Kimberly van Noort, interim provost at UNC Asheville, will become interim chancellor, effective Jan. 1, 2023, succeeding Chancellor Nancy J. Cable, who announced Thursday that she would step down at the end of the year to head the Chapel Hill-based William R. Kenan, Jr. Charitable Trust.
Van Noort has held high-level academic positions at the UNC System for the past six years, most recently as senior vice president for academic affairs and chief academic officer since 2018. In that role, she leads the development and implementation of the academic mission of the System, overseeing academic programs, faculty, research, student affairs, digital learning and data and analytics. During her time with the System, she guided efforts to improve student success and mental health supports; launched initiatives to ease the path for transfer students and military-affiliated students; and oversaw a team that developed online courses and a digital institute for faculty development during the pandemic.
She previously served 20 years as a faculty member and academic leader at the University of Texas at Arlington, a public Research 1 university that enrolled 37,000 students at the time.

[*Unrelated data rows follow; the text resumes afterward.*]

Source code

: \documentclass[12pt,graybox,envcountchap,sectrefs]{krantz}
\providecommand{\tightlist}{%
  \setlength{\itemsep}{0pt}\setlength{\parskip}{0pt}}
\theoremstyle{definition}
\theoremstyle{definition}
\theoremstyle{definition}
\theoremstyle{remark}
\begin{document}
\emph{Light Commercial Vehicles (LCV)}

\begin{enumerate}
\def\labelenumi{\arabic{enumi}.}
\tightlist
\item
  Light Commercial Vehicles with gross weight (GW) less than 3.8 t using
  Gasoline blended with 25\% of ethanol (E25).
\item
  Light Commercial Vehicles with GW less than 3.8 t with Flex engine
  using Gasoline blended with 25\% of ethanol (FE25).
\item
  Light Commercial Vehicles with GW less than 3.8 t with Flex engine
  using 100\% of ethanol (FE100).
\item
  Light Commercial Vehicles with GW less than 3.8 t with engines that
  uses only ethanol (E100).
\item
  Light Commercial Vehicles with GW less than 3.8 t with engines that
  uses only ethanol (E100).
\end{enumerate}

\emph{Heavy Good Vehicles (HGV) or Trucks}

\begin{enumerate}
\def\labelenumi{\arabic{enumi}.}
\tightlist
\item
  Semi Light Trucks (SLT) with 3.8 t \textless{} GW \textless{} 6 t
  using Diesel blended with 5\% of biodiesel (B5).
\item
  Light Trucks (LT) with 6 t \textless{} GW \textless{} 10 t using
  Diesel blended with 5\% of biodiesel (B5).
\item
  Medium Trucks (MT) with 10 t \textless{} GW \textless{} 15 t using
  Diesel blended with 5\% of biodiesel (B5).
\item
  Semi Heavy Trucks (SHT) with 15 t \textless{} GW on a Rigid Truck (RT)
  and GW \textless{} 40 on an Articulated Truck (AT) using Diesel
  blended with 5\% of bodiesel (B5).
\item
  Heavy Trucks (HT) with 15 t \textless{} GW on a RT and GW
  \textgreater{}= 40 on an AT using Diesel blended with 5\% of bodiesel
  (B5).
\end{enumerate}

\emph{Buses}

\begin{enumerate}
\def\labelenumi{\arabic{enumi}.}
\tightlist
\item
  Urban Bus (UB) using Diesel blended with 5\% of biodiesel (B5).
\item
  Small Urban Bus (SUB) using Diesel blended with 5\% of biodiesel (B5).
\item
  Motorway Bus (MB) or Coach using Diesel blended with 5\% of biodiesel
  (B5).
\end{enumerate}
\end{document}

During her time at UT Arlington, she was an associate vice provost for undergraduate studies, director of University College, associate dean for academic affairs in the College of Liberal Arts and a professor of French.
She earned bachelor’s and master’s degrees from the University of Nebraska and a doctorate in French Language and Literature from Boston University.

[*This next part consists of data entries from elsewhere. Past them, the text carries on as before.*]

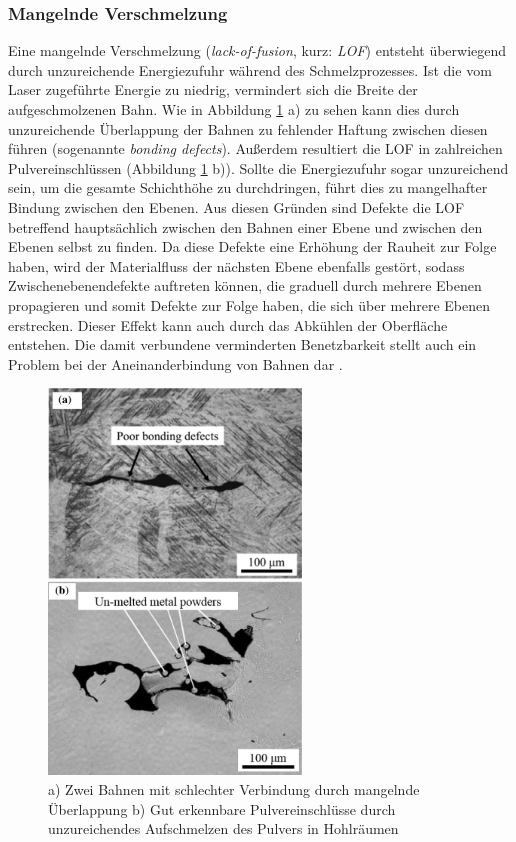 		\subsubsection{Mangelnde Verschmelzung}
		Eine mangelnde Verschmelzung (\emph{lack-of-fusion}, kurz: \emph{LOF}) entsteht
		überwiegend durch unzureichende Energiezufuhr während des Schmelzprozesses. Ist die vom
		Laser zugeführte Energie zu niedrig, vermindert sich die Breite der aufgeschmolzenen Bahn.
		Wie in Abbildung \ref{fig:defects_lof} a) zu sehen kann dies durch unzureichende
		Überlappung der Bahnen zu fehlender Haftung zwischen diesen führen (sogenannte
		\emph{bonding defects}). Außerdem resultiert die LOF in zahlreichen Pulvereinschlüssen
		(Abbildung \ref{fig:defects_lof} b)). Sollte die Energiezufuhr sogar unzureichend sein,
		um die gesamte Schichthöhe zu durchdringen, führt dies zu mangelhafter Bindung zwischen
		den Ebenen. Aus diesen Gründen sind Defekte die LOF betreffend hauptsächlich zwischen
		den Bahnen einer Ebene und zwischen den Ebenen selbst zu finden. Da diese Defekte eine
		Erhöhung der Rauheit zur Folge haben, wird der Materialfluss der nächsten Ebene ebenfalls
		gestört, sodass Zwischenebenendefekte auftreten können, die graduell durch mehrere Ebenen
		propagieren und somit Defekte zur Folge haben, die sich über mehrere Ebenen erstrecken.
		Dieser Effekt kann auch durch das Abkühlen der Oberfläche entstehen. Die damit verbundene
		verminderten Benetzbarkeit stellt auch ein Problem bei der Aneinanderbindung von Bahnen
		dar \cite{zhang2017defect}.

		\begin{figure}[!ht]
			\centering
			\includegraphics[width=0.6\textwidth]{chapter/main/theory/img/defects/lack_of_fusion.png}
			\caption{a) Zwei Bahnen mit schlechter Verbindung durch mangelnde Überlappung
			b) Gut erkennbare Pulvereinschlüsse durch unzureichendes Aufschmelzen des Pulvers
			in Hohlräumen \cite{zhang2017defect}}
			\label{fig:defects_lof}
		\end{figure}

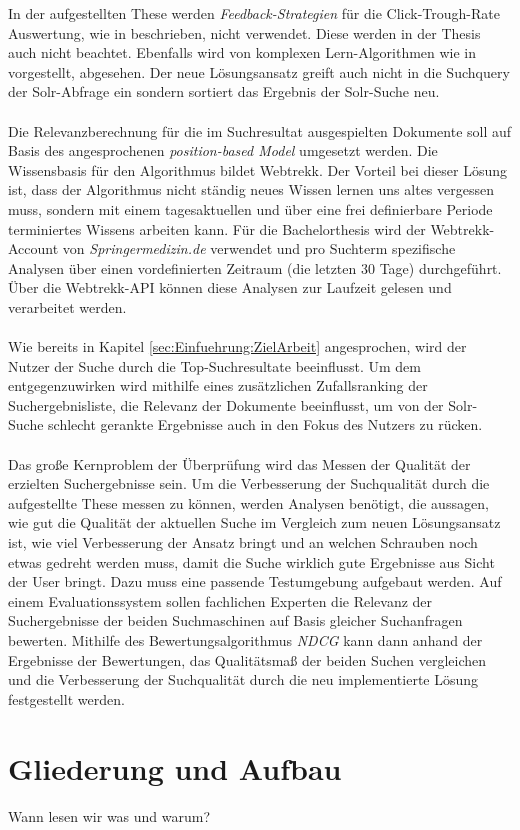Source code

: In der aufgestellten These werden \textit{Feedback-Strategien} für die Click-Trough-Rate Auswertung, wie in \cite{Joachims} beschrieben, nicht verwendet. Diese werden in der Thesis auch nicht beachtet. Ebenfalls wird von komplexen Lern-Algorithmen wie in \cite{IWUSBI} vorgestellt, abgesehen. Der neue Lösungsansatz greift auch nicht in die Suchquery der Solr-Abfrage ein sondern sortiert das Ergebnis der Solr-Suche neu.
\\
\\
Die Relevanzberechnung für die im Suchresultat ausgespielten Dokumente soll auf Basis des angesprochenen \textit{position-based Model} \cite{chuklin2015} umgesetzt werden. Die Wissensbasis für den Algorithmus bildet Webtrekk. Der Vorteil bei dieser Lösung ist, dass der Algorithmus nicht ständig neues Wissen lernen uns altes vergessen muss, sondern mit einem tagesaktuellen und über eine frei definierbare Periode terminiertes Wissens  arbeiten kann. Für die Bachelorthesis wird der Webtrekk-Account von \textit{Springermedizin.de} verwendet und pro Suchterm spezifische Analysen über einen vordefinierten Zeitraum (die letzten 30 Tage) durchgeführt. Über die Webtrekk-API können diese Analysen zur Laufzeit gelesen und verarbeitet werden. 
\\
\\
Wie bereits in Kapitel \ref{sec:Einfuehrung:ZielArbeit} angesprochen, wird der Nutzer der Suche durch die Top-Suchresultate beeinflusst. Um dem entgegenzuwirken wird mithilfe eines zusätzlichen Zufallsranking der Suchergebnisliste, die Relevanz der Dokumente beeinflusst, um von der Solr-Suche schlecht gerankte Ergebnisse auch in den Fokus des Nutzers zu rücken.
\\
\\
Das große Kernproblem der Überprüfung wird das Messen der Qualität der erzielten Suchergebnisse sein. Um die Verbesserung der Suchqualität durch die aufgestellte These messen zu können, werden Analysen benötigt, die aussagen, wie gut die Qualität der aktuellen Suche im Vergleich zum neuen Lösungsansatz ist, wie viel Verbesserung der Ansatz bringt und an welchen Schrauben noch etwas gedreht werden muss, damit die Suche wirklich gute Ergebnisse aus Sicht der User bringt. Dazu muss eine passende Testumgebung aufgebaut werden. Auf einem Evaluationssystem sollen fachlichen Experten die Relevanz der Suchergebnisse der beiden Suchmaschinen auf Basis gleicher Suchanfragen bewerten. Mithilfe des Bewertungsalgorithmus \textit{NDCG} kann dann anhand der Ergebnisse der Bewertungen, das Qualitätsmaß der beiden Suchen vergleichen und die Verbesserung der Suchqualität durch die neu implementierte Lösung festgestellt werden.

\section{Gliederung und Aufbau}
\label{sec:Einfuehrung:GliederungAufbau}

Wann lesen wir was und warum?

“Dr. van Noort will bring her considerable skills and academic experience to lead UNC Asheville,” Hans said. “A strong champion of the liberal arts, she has a deep understanding of UNC Asheville’s unique role and its critical importance to the state.”
Cable will leave UNC Asheville at the end of the year but will continue to assist the university in an advisory role through next summer.

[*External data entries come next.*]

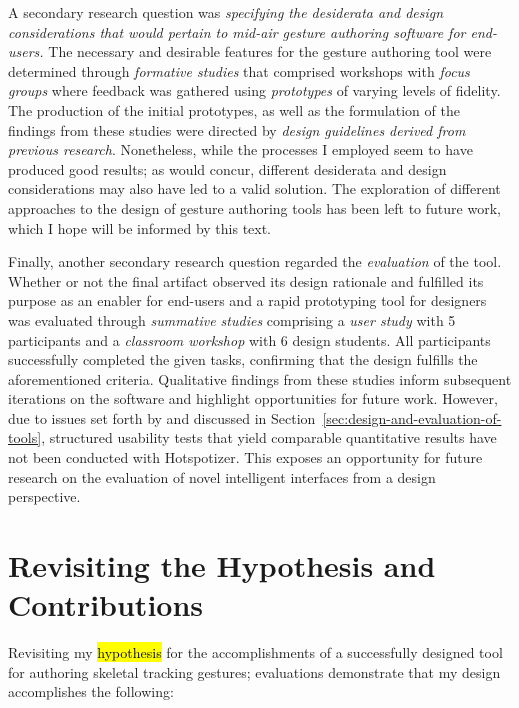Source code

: A secondary research question was \emph{specifying the desiderata and design considerations that would pertain to mid-air gesture authoring software for end-users.} The necessary and desirable features for the gesture authoring tool were determined through \emph{formative studies} that comprised workshops with \emph{focus groups} where feedback was gathered using \emph{prototypes} of varying levels of fidelity. The production of the initial prototypes, as well as the formulation of the findings from these studies were directed by \emph{design guidelines derived from previous research}. Nonetheless, while the processes I employed seem to have produced good results; as \textcite{Zimmerman:2007} would concur, different desiderata and design considerations may also have led to a valid solution. The exploration of different approaches to the design of gesture authoring tools has been left to future work, which I hope will be informed by this text.

Finally, another secondary research question regarded the \emph{evaluation} of the tool. Whether or not the final artifact observed its design rationale and fulfilled its purpose as an enabler for end-users and a rapid prototyping tool for designers was evaluated through \emph{summative studies} comprising a \emph{user study} with 5 participants and a \emph{classroom workshop} with 6 design students. All participants successfully completed the given tasks, confirming that the design fulfills the aforementioned criteria. Qualitative findings from these studies inform subsequent iterations on the software and highlight opportunities for future work. However, due to issues set forth by \textcite{Olsen:2007} and discussed in Section~\ref{sec:design-and-evaluation-of-tools}, structured usability tests that yield comparable quantitative results have not been conducted with Hotspotizer. This exposes an opportunity for future research on the evaluation of novel intelligent interfaces from a design perspective.

\section{Revisiting the Hypothesis and Contributions}

Revisiting my \hl{hypothesis} for the accomplishments of a successfully designed tool for authoring skeletal tracking gestures; evaluations demonstrate that my design accomplishes the following:

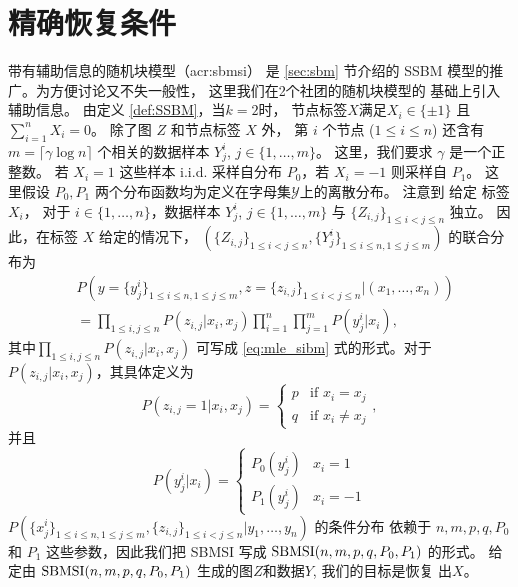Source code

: \section{精确恢复条件}
\label{sec:sbmsi_exact_recovery_condtion}
带有辅助信息的随机块模型（\gls{acr:sbmsi}）
是 \ref{sec:sbm} 节介绍的
SSBM 模型的推广。为方便讨论又不失一般性，
这里我们在2个社团的随机块模型的
基础上引入辅助信息。
由定义 \ref{def:SSBM}，当$k=2$时，
节点标签$X$满足$X_i \in \{\pm 1\}$
且 $\sum_{i=1}^n X_i = 0$。
除了图 $Z$ 和节点标签 $X$ 外，
第 $i$  个节点 ($1\leq i \leq n$) 
还含有 $m=\lceil \gamma \log n \rceil $ 个相关的数据样本 
$Y^{i}_{j}$, $j\in \{1,\ldots,m\}$。
这里，我们要求 $\gamma$ 是一个正整数。
若 $X_i=1$
这些样本 i.i.d. 采样自分布 $P_0$，若  $X_i=-1$ 则采样自 $P_1$。
这里假设 $P_0, P_1$ 两个分布函数均为定义在字母集$\mathcal{Y}$上的离散分布。
注意到 给定 标签 $X_i$，
对于 $i\in\{1,\ldots,n\}$，数据样本 $Y^{i}_{j}$, $j\in \{1,\ldots,m\}$ 与 $\{Z_{i,j}\}_{1\le i<j\le n}$ 独立。
 因此，在标签 $X$ 给定的情况下，
  $(\{Z_{i,j}\}_{1\le i<j\le n},\{Y^i_{j}\}_{1\le i\le n,1\le j\le m})$ 的联合分布为  
\begin{align}\label{eq:lh}
    &P(y=\{y^i_{j}\}_{1\le i\le n,1\le j\le m},z=\{z_{i,j}\}_{1\le i<j\le n}| (x_1,\ldots,x_n)) \nonumber\\
    &= \prod_{1\le i,j\le n}P(z_{i,j}|x_i,x_j)\prod_{i=1}^n \prod_{j=1}^m P(y^i_j|x_i), 
\end{align}
其中$\prod_{1\le i,j\le n}P(z_{i,j}|x_i,x_j)$ 可写成
\eqref{eq:mle_sibm} 式的形式。对于$P(z_{i,j}|x_i,x_j)$，其具体定义为
\begin{equation*}
    P  (z_{i,j}=1|x_i,x_j) = \begin{cases}
        p & \text{if } x_i = x_j \\
        q & \text{if } x_i\ne x_j
    \end{cases},
\end{equation*}
并且
\begin{equation*}
    P(y^i_j|x_i) = \begin{cases}
        P_0(y^i_j) & x_i = 1 \\
        P_1(y^i_j) & x_i = -1
    \end{cases}
\end{equation*}
 $P(\{x^i_{j}\}_{1\le i\le n,1\le j\le m},\{z_{i,j}\}_{1\le i<j\le n}| y_1,\ldots,y_n)$ 
 的条件分布 依赖于
 $n,m,p, q, P_0$ 和 $P_1$ 这些参数，因此我们把 SBMSI 写成 $\operatorname{SBMSI}(n,m,p,q,P_0,P_1)$ 的形式。
 给定由 $\operatorname{SBMSI}(n,m,p,q,P_0,P_1)$ 生成的图$Z$和数据$Y$, 我们的目标是恢复 出$X$。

“I am grateful to Chancellor Cable for her dedicated service and stalwart commitment to UNC Asheville, especially during the pandemic,” Hans said, referring to the more than 21,000 COVID-19 vaccinations the university provided to faculty, staff, students and area residents. “We wish her the best in her vital new role leading one of our most important philanthropic organizations as it works to advance education, health care, community development and arts and culture.”
A national search for the next chancellor will be launched in the coming months, Hans said.